Maybe the company analyzes their data and knows that candidate withdrawals and offer acceptance rates go down significantly for any candidate that is in process for longer than 40 days.

A written exercise could be detailing the initiatives that would lead to the desired key result. It allows the candidate to understand the exact challenges and opportunities ahead for them.

OK, now that we have created our OKRs, we can turn our attention to specifying the skills and experience that may be useful for SEO and job board aggregator surfacing.

Lateral Hiring vs Potential

Are you intentionally focused on hiring for direct past experience vs competencies, skills, outcomes and results? 

Learning agility is a key for hiring an adaptable team. Make sure you are not so focused on hiring people into lateral roles that you have no system or structure in place to shift your hiring approach as soon as a change in market conditions shifts from employer to a candidate driven market.

Metrics to Track

What metrics could we consider to test the results of moving towards performance-based job descriptions? 
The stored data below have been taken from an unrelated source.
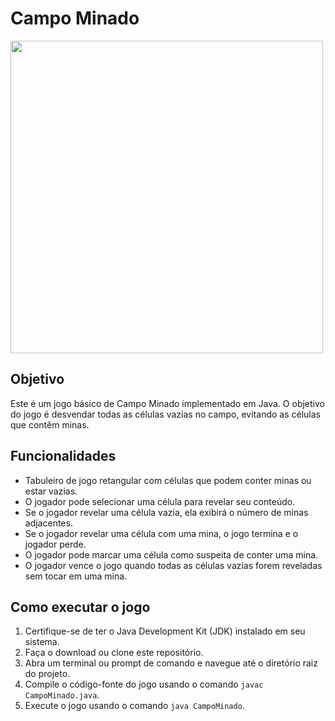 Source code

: <html>
<body>
  <h1>Campo Minado</h1>
  <img src="https://github.com/rtoDantas/CampoMinado/assets/118134112/10babc6b-0f90-4b5d-891b-406aa86a3be2" width="500" />
  <h2>Objetivo</h2>
  <p>Este é um jogo básico de Campo Minado implementado em Java. O objetivo do jogo é desvendar todas as células vazias no campo, evitando as células que contêm minas.</p>
  <h2>Funcionalidades</h2>
  <ul>
    <li>Tabuleiro de jogo retangular com células que podem conter minas ou estar vazias.</li>
    <li>O jogador pode selecionar uma célula para revelar seu conteúdo.</li>
    <li>Se o jogador revelar uma célula vazia, ela exibirá o número de minas adjacentes.</li>
    <li>Se o jogador revelar uma célula com uma mina, o jogo termina e o jogador perde.</li>
    <li>O jogador pode marcar uma célula como suspeita de conter uma mina.</li>
    <li>O jogador vence o jogo quando todas as células vazias forem reveladas sem tocar em uma mina.</li>
  </ul>
  <h2>Como executar o jogo</h2>
  <ol>
    <li>Certifique-se de ter o Java Development Kit (JDK) instalado em seu sistema.</li>
    <li>Faça o download ou clone este repositório.</li>
    <li>Abra um terminal ou prompt de comando e navegue até o diretório raiz do projeto.</li>
    <li>Compile o código-fonte do jogo usando o comando <code>javac CampoMinado.java</code>.</li>
    <li>Execute o jogo usando o comando <code>java CampoMinado</code>.</li>
  </ol>
</body>
</html>
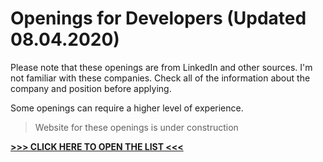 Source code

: # Openings for Developers (Updated 08.04.2020)

Please note that these openings are from LinkedIn and other sources. 
I'm not familiar with these companies. 
Check all of the information about the company and position before applying.

Some openings can require a higher level of experience.

> Website for these openings is under construction

**[ >>> CLICK HERE TO OPEN THE LIST <<< ](https://hellnar.github.io/openings/Openings.html "")**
  • Quality of Applicant: Are you attracting the candidates you need?
  • Quality of Hire: Are your hires performing as expected?
  • Offer Acceptance Rate
  • Hiring Efficiency: Are you reducing the effort it takes to make a hire?
  • Hiring Plan delivery (Target Start Dates achieved)
  • Hiring Manager and Candidate NPS
  • Sourcing response rates
  • Talent Density

Quality of Application(QoA)

One metric to review is the Quality of Application(QoA). I calculate this by dividing the total number of candidates who moved into the next step of the interview process divided by the total number of applications. This gives me a good indication of the quality of our brand and on the role level, the quality of our job description.*

Quality of Application

If we generate enough high quality applications to have an initial conversation, we set ourselves up for success to end our interview process with a high quality hire. Improving our QoA is important. (If you want to understand why, I talk about the impact of rejecting candidates here.)

Evaluate your current metrics with your existing job descriptions and compare to any new changes you make based on everything shared above. You can assess which has a better impact on your company.

Closing

When I shifted my previous company’s job descriptions to be forward looking and performance based, we received so much positive candidate feedback on the refreshing approach to job descriptions and clarity it achieved.

I hope by now you are inspired to think about the impact a well informed job description can have on your hiring. Clear descriptions can attract the right candidates, establish interview questions to ask based on present and future state, and even provide a useful framework for future performance reviews.

If we put in the up front effort to create the clear vision and outcomes needed for the role, we are likely to see:

  • easier role approvals from the business
  • better candidate quality 
  • reduced hiring effort and 
  • ultimately better business outcomes as we brought transparency, clarity, and thoughtful execution at the beginning.

So, the next time you write a job description, view it as an opportunity to positively impact the trajectory of your company.

Comment Time

Let me know in the comments, which companies stand out to you in the way they craft their job descriptions? Have you ever been so impressed with a company’s job descriptions that you just had to work there?

*this isn’t the complete picture. There are always going to be people who apply because they want to work at your company, or apply even without the required competencies and skills. One preferred metric to consider is the candidates who the recruiter had to review and were not automatically flagged for rejection based on application questions that asked about their objective experience.